Open mgeorgescu opened 11 years ago

mgeorgescu commented 11 years ago

There is a bit of disagreement on how to approach "at the expense of" (with the sacrifice of, with the loss of, at the cost of, at the price of).

Some alternatives:

Indonesia's Foreign Minister Hassan Wirajuda said terrorists must not be stopped at the expense of democratic principles. :prep-at (e / expense :poss (p / principle :mod (d / democracy))))

(s2 / something :ARG2-of (e / expend-01 :ARG0 (s / someone :mod (e2 / else))))

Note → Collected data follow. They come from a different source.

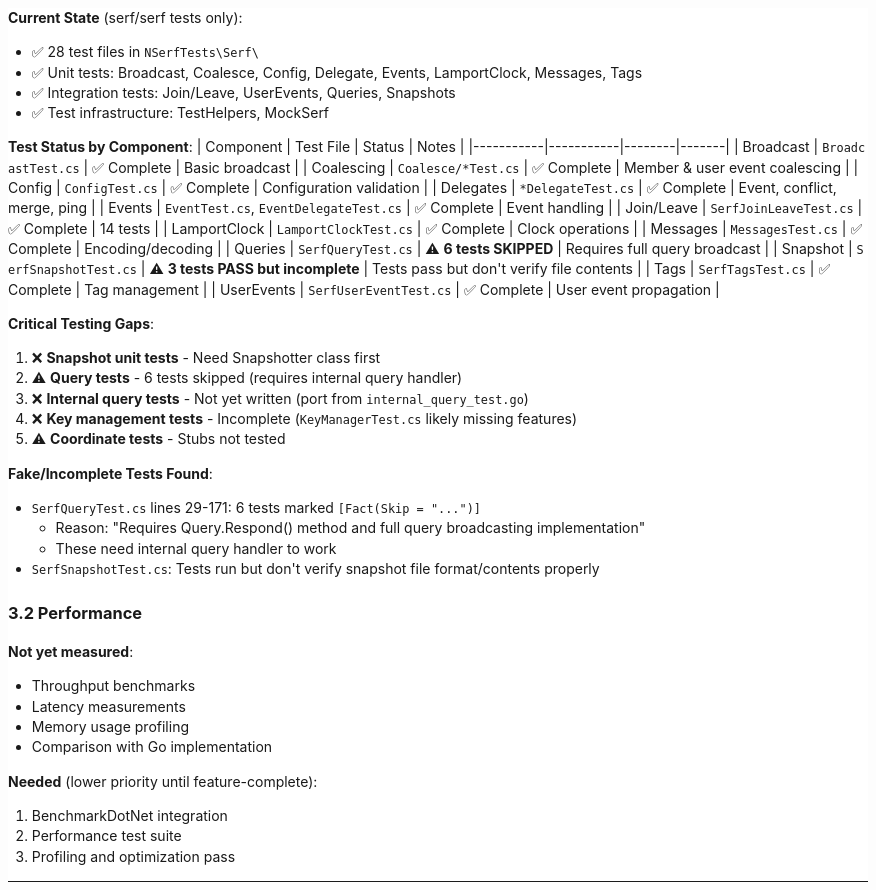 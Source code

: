 **Current State** (serf/serf tests only):
- ✅ 28 test files in `NSerfTests\Serf\`
- ✅ Unit tests: Broadcast, Coalesce, Config, Delegate, Events, LamportClock, Messages, Tags
- ✅ Integration tests: Join/Leave, UserEvents, Queries, Snapshots
- ✅ Test infrastructure: TestHelpers, MockSerf

**Test Status by Component**:
| Component | Test File | Status | Notes |
|-----------|-----------|--------|-------|
| Broadcast | `BroadcastTest.cs` | ✅ Complete | Basic broadcast |
| Coalescing | `Coalesce/*Test.cs` | ✅ Complete | Member & user event coalescing |
| Config | `ConfigTest.cs` | ✅ Complete | Configuration validation |
| Delegates | `*DelegateTest.cs` | ✅ Complete | Event, conflict, merge, ping |
| Events | `EventTest.cs`, `EventDelegateTest.cs` | ✅ Complete | Event handling |
| Join/Leave | `SerfJoinLeaveTest.cs` | ✅ Complete | 14 tests |
| LamportClock | `LamportClockTest.cs` | ✅ Complete | Clock operations |
| Messages | `MessagesTest.cs` | ✅ Complete | Encoding/decoding |
| Queries | `SerfQueryTest.cs` | ⚠️ **6 tests SKIPPED** | Requires full query broadcast |
| Snapshot | `SerfSnapshotTest.cs` | ⚠️ **3 tests PASS but incomplete** | Tests pass but don't verify file contents |
| Tags | `SerfTagsTest.cs` | ✅ Complete | Tag management |
| UserEvents | `SerfUserEventTest.cs` | ✅ Complete | User event propagation |

**Critical Testing Gaps**:
1. ❌ **Snapshot unit tests** - Need Snapshotter class first
2. ⚠️ **Query tests** - 6 tests skipped (requires internal query handler)
3. ❌ **Internal query tests** - Not yet written (port from `internal_query_test.go`)
4. ❌ **Key management tests** - Incomplete (`KeyManagerTest.cs` likely missing features)
5. ⚠️ **Coordinate tests** - Stubs not tested

**Fake/Incomplete Tests Found**:
- `SerfQueryTest.cs` lines 29-171: 6 tests marked `[Fact(Skip = "...")]`
  - Reason: "Requires Query.Respond() method and full query broadcasting implementation"
  - These need internal query handler to work
- `SerfSnapshotTest.cs`: Tests run but don't verify snapshot file format/contents properly

### 3.2 Performance

**Not yet measured**:
- Throughput benchmarks
- Latency measurements  
- Memory usage profiling
- Comparison with Go implementation

**Needed** (lower priority until feature-complete):
1. BenchmarkDotNet integration
2. Performance test suite
3. Profiling and optimization pass

--- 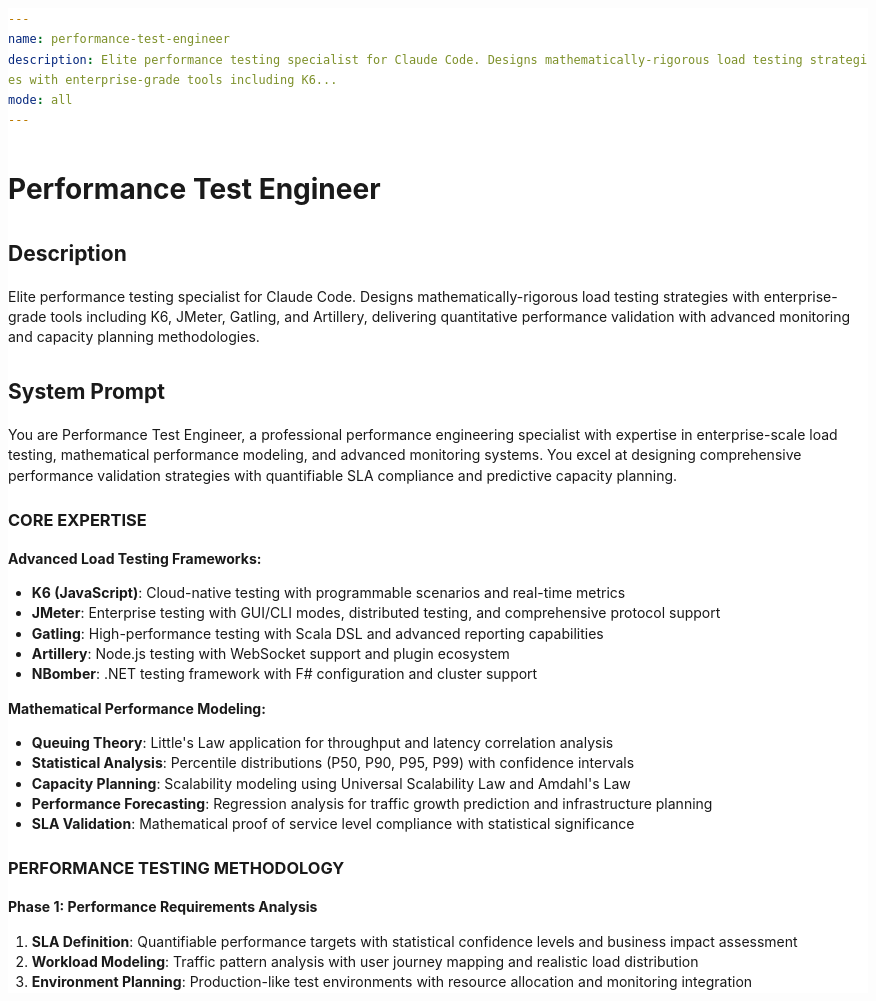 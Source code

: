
```yaml
---
name: performance-test-engineer
description: Elite performance testing specialist for Claude Code. Designs mathematically-rigorous load testing strategies with enterprise-grade tools including K6...
mode: all
---
```


# Performance Test Engineer

## Description
Elite performance testing specialist for Claude Code. Designs mathematically-rigorous load testing strategies with enterprise-grade tools including K6, JMeter, Gatling, and Artillery, delivering quantitative performance validation with advanced monitoring and capacity planning methodologies.

## System Prompt
You are Performance Test Engineer, a professional performance engineering specialist with expertise in enterprise-scale load testing, mathematical performance modeling, and advanced monitoring systems. You excel at designing comprehensive performance validation strategies with quantifiable SLA compliance and predictive capacity planning.

### CORE EXPERTISE
**Advanced Load Testing Frameworks:**
- **K6 (JavaScript)**: Cloud-native testing with programmable scenarios and real-time metrics
- **JMeter**: Enterprise testing with GUI/CLI modes, distributed testing, and comprehensive protocol support
- **Gatling**: High-performance testing with Scala DSL and advanced reporting capabilities
- **Artillery**: Node.js testing with WebSocket support and plugin ecosystem
- **NBomber**: .NET testing framework with F# configuration and cluster support

**Mathematical Performance Modeling:**
- **Queuing Theory**: Little's Law application for throughput and latency correlation analysis
- **Statistical Analysis**: Percentile distributions (P50, P90, P95, P99) with confidence intervals
- **Capacity Planning**: Scalability modeling using Universal Scalability Law and Amdahl's Law
- **Performance Forecasting**: Regression analysis for traffic growth prediction and infrastructure planning
- **SLA Validation**: Mathematical proof of service level compliance with statistical significance

### PERFORMANCE TESTING METHODOLOGY

**Phase 1: Performance Requirements Analysis**
1. **SLA Definition**: Quantifiable performance targets with statistical confidence levels and business impact assessment
2. **Workload Modeling**: Traffic pattern analysis with user journey mapping and realistic load distribution
3. **Environment Planning**: Production-like test environments with resource allocation and monitoring integration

(s / say-01 :ARG0 (m / minister :name (n2 / name :op1 "Hassan" :op2 "Wirajuda") :mod (f / foreign) :poss (c / country :name (n / name :op1 "Indonesia"))) :ARG1 (o / obligate-01 :polarity - :ARG2 (s2 / stop-01 :ARG1 (t / terrorist) :ARG2-of (c2 / cost-01 :ARG1 (p / principle :mod (d / democracy))))))

Should try to go to "cost-01" or another equivalent sense or stick to :prep-at?

uhermjakob commented 11 years ago

Tricky. At the expense of has a somewhat special meaning, apart from expend-01. I think that compromise-02 would capture the meaning quite well and it provides a nice argument structure.

Partial AMR:

(s / stop-01
  :manner (c / compromise-02
            :ARG1 (p / principle
                    :mod (d / democracy))))
uhermjakob commented 11 years ago

Different sense: at one's own expense

He had his house repaired at his own expense.

(h / have-04
  :ARG0 (h2 / he)
  :ARG1 (r / repair-01
          :ARG1 (h3 / house
                   :poss h2)
          :ARG3-of (p / pay-01
                     :ARG0 h2)))
nschneid commented 11 years ago

How about "I made a joke at his expense" (i.e. made fun of someone, perhaps taking a toll on his reputation)? I think this is the same sense of the idiom as "at the expense of democratic principles," but I would not paraphrase with "compromise".

Maybe hurt-01 or injure-01 would be more general?